Calloway County Superintendent Tres Settle said a budget for the 2018 fiscal year must be submitted by Sept. 30, but that proposed reductions to Kentucky’s Department of Education would not be known until Sept. 25. In light of this information, he asked the board to approve a working budget on the understanding that it would likely need to be amended in the near future.

“I am asking tonight for you to pass the working budget that you have before you,” Settle said. “It is no different than the tentative budget that we discussed a couple months back. I received information late last week that (Kentucky Governor Matt Bevin) had ordered a 17.4 percent reduction from a myriad of state agencies, and one of those was the Kentucky Department of Education. In that same notice, I was informed that our SEEK funding would not be touched, or I was promised that it would not be touched, but that doesn’t really mean anything to me and it shouldn’t mean anything to you as far as the tentative budget goes because any cut in education impacts the bottom line. When you don’t cut from one area but you cut from another, then you have to use these monies to cover those monies and it is a trickle-down effect.

“By statute we have to, as a board, give the state our budget by Sept. 30. However, I won’t know what KDE’s cuts are until Sept. 25. Therefore I can’t make any changes to my working budget until I know what the commissioner is going to do. So to be in compliance, I am asking you to pass a working budget that is likely to change at some point in the near future when I get more information.”

Settle commented on the current pension issue that has been at the forefront of many teachers’ minds recently. The issue was even brought to the attention of the board by Gwenda Wilhelm and Noraa Ransey, the president and secretary, respectively, of the Calloway County Education Association. Settle said the situation in Frankfort has many people feeling stressed.

“It is a very frustrating time, not only with our pension issues at hand, but we have lots of things going on in Frankfort right now, and lots of tough decisions that are going to have to be made,” Settle said.

“Unfortunately for us, as a local board, we just passed a 4 percent increase in our taxes last month; this keeps getting pushed down to the local level. What I am hearing is, ‘We are going to do this without raising any taxes.’ Well, when you don’t send money down from the state level to local districts, they have no choice but to raise local taxes. That comes back and falls on you. So it is a very frustrating cycle that continues to be, and we will just do the best we can.”

The need for the district to come up with ways to make dollars go further was brought up again in Settle’s report toward the end of the meeting.
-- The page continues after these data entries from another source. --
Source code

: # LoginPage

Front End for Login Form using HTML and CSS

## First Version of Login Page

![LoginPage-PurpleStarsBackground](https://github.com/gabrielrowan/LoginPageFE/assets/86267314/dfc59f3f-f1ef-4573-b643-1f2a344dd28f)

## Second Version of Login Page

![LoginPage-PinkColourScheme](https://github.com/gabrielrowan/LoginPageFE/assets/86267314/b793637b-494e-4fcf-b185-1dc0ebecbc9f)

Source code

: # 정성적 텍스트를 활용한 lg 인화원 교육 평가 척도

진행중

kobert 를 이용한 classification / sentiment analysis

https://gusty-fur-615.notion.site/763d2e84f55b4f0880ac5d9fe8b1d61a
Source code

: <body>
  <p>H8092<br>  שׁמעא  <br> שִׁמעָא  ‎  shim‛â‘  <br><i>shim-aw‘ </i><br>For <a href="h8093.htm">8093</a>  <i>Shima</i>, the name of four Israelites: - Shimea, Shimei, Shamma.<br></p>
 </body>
He said he and school administrators in the district would be meeting to discuss ways for the district to live leaner.

“We will be beginning a new book study together as administrators, this year focused on teamwork and team building,” Settle said. “It is timely because I will probably share some information with them tomorrow that will get us started right off on our mission of teamwork in that we will have to find out how we are going to live by slimmer means.
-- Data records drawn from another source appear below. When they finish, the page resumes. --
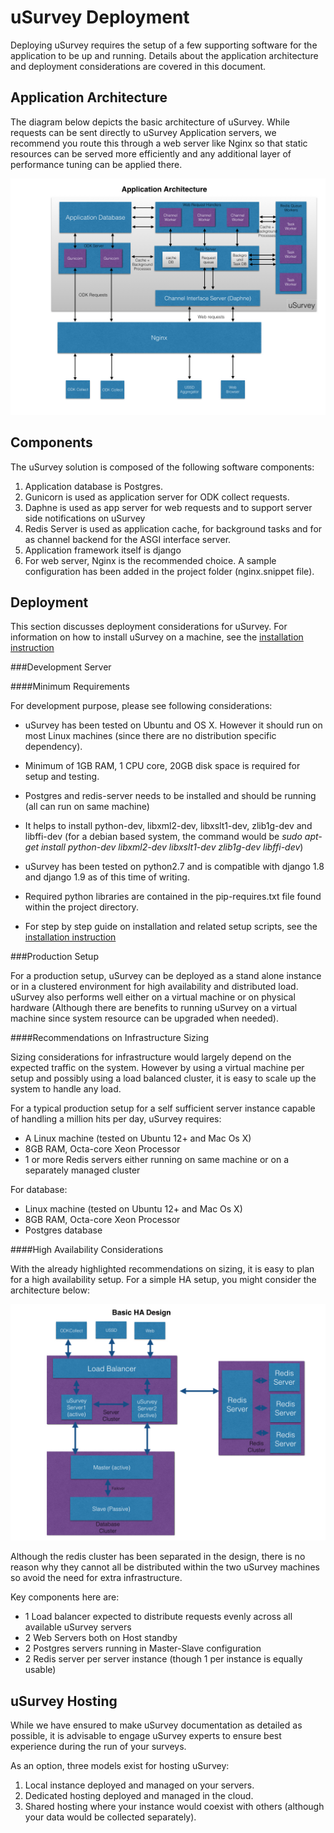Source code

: uSurvey Deployment
==================

Deploying uSurvey requires the setup of a few supporting software for the application to be up and running. Details about the application architecture and deployment considerations are covered in this document.

Application Architecture
------------------------

The diagram below depicts the basic architecture of uSurvey. While requests can be sent directly to uSurvey Application servers, we recommend you route this through a web server like Nginx so that static resources can be served more efficiently and any additional layer of performance tuning can be applied there.
 
![uSurvey Architecture](./uSurvey-Software-Architecture.jpg)

Components
----------
The uSurvey solution is composed of the following software components:

1. Application database is Postgres.
2. Gunicorn is used as application server for ODK collect requests.
3. Daphne is used as app server for web requests and to support server side notifications on uSurvey
4. Redis Server is used as application cache, for background tasks and for as channel backend for the ASGI interface server.
5. Application framework itself is django 
6. For web server, Nginx is the recommended choice. A sample configuration has been added in the project folder (nginx.snippet file).

Deployment
----------

This section discusses deployment considerations for uSurvey. For information on how to install uSurvey on a machine, see the [installation instruction](./installation.md "Installation Instruction")

###Development Server

####Minimum Requirements

For development purpose, please see following considerations:

* uSurvey has been tested on Ubuntu and OS X. However it should run on most Linux machines (since there are no distribution specific dependency).

* Minimum of 1GB RAM, 1 CPU core, 20GB disk space is required for setup and testing.

* Postgres and redis-server needs to be installed and should be running (all can run on same machine)

* It helps to install python-dev, libxml2-dev, libxslt1-dev, zlib1g-dev and libffi-dev (for a debian based system, the command would be *sudo apt-get install python-dev libxml2-dev libxslt1-dev zlib1g-dev libffi-dev*)

* uSurvey has been tested on python2.7 and is compatible with django 1.8 and django 1.9 as of this time of writing. 

* Required python libraries are contained in the pip-requires.txt file found within the project directory.

* For step by step guide on installation and related setup scripts, see the [installation instruction](./installation.md "Installation Instruction")


###Production Setup

For a production setup, uSurvey can be deployed as a stand alone instance or in a clustered environment for high availability and distributed load. uSurvey also performs well either on a virtual machine or on physical hardware (Although there are benefits to running uSurvey on a virtual machine since system resource can be upgraded when needed).
  
####Recommendations on Infrastructure Sizing
  
Sizing considerations for infrastructure would largely depend on the expected traffic on the system. However by using a virtual machine per setup and possibly using a load balanced cluster, it is easy to scale up the system to handle any load.
 
For a typical production setup for a self sufficient server instance capable of handling a million hits per day, uSurvey requires:
 
* A Linux machine (tested on Ubuntu 12+ and Mac Os X)
* 8GB RAM, Octa-core Xeon Processor
* 1 or more Redis servers either running on same machine or on a separately managed cluster

For database:

* Linux machine (tested on Ubuntu 12+ and Mac Os X)
* 8GB RAM, Octa-core Xeon Processor
* Postgres database


####High Availability Considerations

With the already highlighted recommendations on sizing, it is easy to plan for a high availability setup. For a simple HA setup, you might consider the architecture below:


![Deployment Architecture](./uSurvey-Deployment-Architecture.jpg)

Although the redis cluster has been separated in the design, there is no reason why they cannot all be distributed within the two uSurvey machines so avoid the need for extra infrastructure.  

Key components here are:

* 1 Load balancer expected to distribute requests evenly across all available uSurvey servers 
* 2 Web Servers both on Host standby
* 2 Postgres servers running in Master-Slave configuration
* 2 Redis server per server instance (though 1 per instance is equally usable)

  
  
uSurvey Hosting
---------------

While we have ensured to make uSurvey documentation as detailed as possible, it is advisable to engage uSurvey experts to ensure best experience during the run of your surveys.
  
As an option, three models exist for hosting uSurvey:
  
1. Local instance deployed and managed on your servers.
2. Dedicated hosting deployed and managed in the cloud.
3. Shared hosting where your instance would coexist with others (although your data would be collected separately).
“Somehow, this 17.4 percent cut will trickle down to us and it will affect our programs. We just don’t know where they are yet. But I will be relying on my administrators to give me guidance on how we can live leaner and be as efficient as we can, and as frugal with taxpayer dollars as we can. This board made a difficult decision not a year ago when we cut $800,000 out of our budget. It is going to get very tough again to find the kind of money that they may be talking about.”